HSBC has agreed to sell its French retail bank to Cerberus-backed My Money Group in a deal which will mean a loss of around $2.3 billion for the British bank.
But the deal will also end HSBC's long struggle to dispose of the business as it focuses on Asia.
The deal announced today sees HSBC take another significant step in a wider retreat from slow-growing European and North American markets where it has struggled against larger domestic players.
Meanwhile Cerberus continues to snap up banks in Europe, where the US based private equity fund already owns stakes in Deutsche Bank and Commerzbank.
The deal will see My Money acquire HSBC's 244 branches, around 3,900 staff and €24 billion in assets, creating at a stroke what My Money described as a new challenger bank in France's crowded retail banking landscape.
"Our aim would be for the bank to return to profitability, three years after we have taken control of it," My Money chief executive Eric Shehadeh said in a statement.
The sale price would be a nominal €1, HSBC said, adding that the business would have a net asset value of $2 billion at the time the deal completes, with the British bank agreeing to make up any shortfall in that valuation if it declines.
My Money said it will resurrect the Credit Commercial de France (CCF) brand, which HSBC bought for some €11 billion 21 years ago as it attempted to gain a foothold in one of Europe's biggest markets.
It also plans to invest €200m in the HSBC unit's technology infrastructure.
Under French law, the two parties have to consult employees on the deal, and if HSBC and My Money decide to proceed it could be signed in the third or fourth quarter of this year, with completion due in 2023.
Shehadeh said My Money was a "responsible employer" and that any job cuts would not happen until 2024 or 2025.
HSBC will retain other parts of its French business including its investment and business banking units.
The deal marks HSBC's second exit from a major Western market this year after it sold its US retail banking businesses, as chief executive Noel Quinn cuts his losses in markets where HSBC has long struggled to be profitable.
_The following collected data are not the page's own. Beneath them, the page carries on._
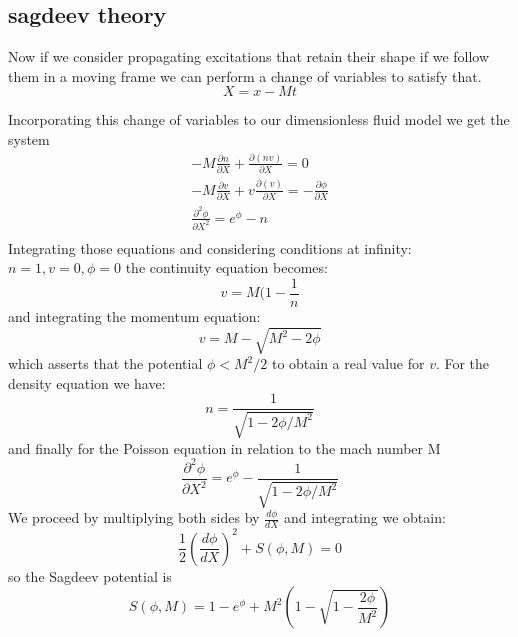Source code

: \documentclass{article}
\begin{document}
\subsection{sagdeev theory}
Now if we  consider propagating excitations that retain their shape if we follow them in a moving frame
we can perform a change of variables to satisfy that. 
\begin{equation} \label{sagdeev:changevars}
	X = x - M t
\end{equation}

Incorporating this change of variables to our dimensionless fluid model we get the system
\begin{equation} \label{sagdeev:systemWithM}
\begin{aligned}
	-M \frac{\partial n}{\partial X} + \frac{\partial (nv)}{\partial X} = 0 \\
	-M \frac{\partial v}{\partial X} + v \frac{\partial(v)}{\partial X} = - \frac{\partial \phi}{\partial X} \\
	 \frac{\partial^2 \phi}{\partial X^2} = e^{\phi} - n \\
\end{aligned}
\end{equation}
Integrating those equations and considering conditions at 
infinity: $n=1,v=0,\phi=0$ the continuity equation becomes:
\begin{equation} \label{sagdeev:continuityWithM}
	v = M(1-\frac{1}{n}
\end{equation}
and integrating the momentum equation:
\begin{equation} \label{sagdeev:momentumWithM}
	v = M - \sqrt{M^2 - 2\phi}
\end{equation}
which asserts that the potential $\phi < M^2/2 $ to obtain a
real value for $v$.
For the density equation we have:
\begin{equation} \label{sagdeev:densityWithM}
	n = \frac{1}{\sqrt{1-2\phi/M^2}}
\end{equation}
and finally for the Poisson equation in relation to the mach number M
\begin{equation}
	\frac{\partial^2 \phi}{\partial X^2} = e^\phi - \frac{1}{\sqrt{1 - 2\phi / M^2}}
\end{equation}
We proceed by multiplying both sides by $\frac{d \phi}{dX}$ and integrating we obtain:
\begin{equation}
	\frac{1}{2}\left(\frac{d \phi}{d X} \right)^2 + S(\phi,M) = 0
\end{equation}
so the Sagdeev potential is
\begin{equation}
 S(\phi,M) = 1 - e^\phi + M^2\left( 1 - \sqrt{1-\frac{2 \phi}{M^2}} \right) 
\end{equation}
\end{document}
Low central bank interest rates and competition from domestic players have combined to make traditional deposit-taking retail businesses unattractive in many developed markets in recent years, especially where banks are subscale.
HSBC put its French retail business under "strategic review" in September 2019, with a sale launched in December the same year, as it abandoned a long struggle to generate sufficient profits from the unit.
The business made a loss before tax of $288m for the financial year ended 31 Dec 2020, HSBC said.
HSBC struggled to attract interest as bidders fretted at the heavy restructuring assumed to be necessary, and complex talks with local regulators. French banks, which initially studied the dossier, all walked away.
Dutch bank ING said separately it had also placed its French retail banking business under strategic review.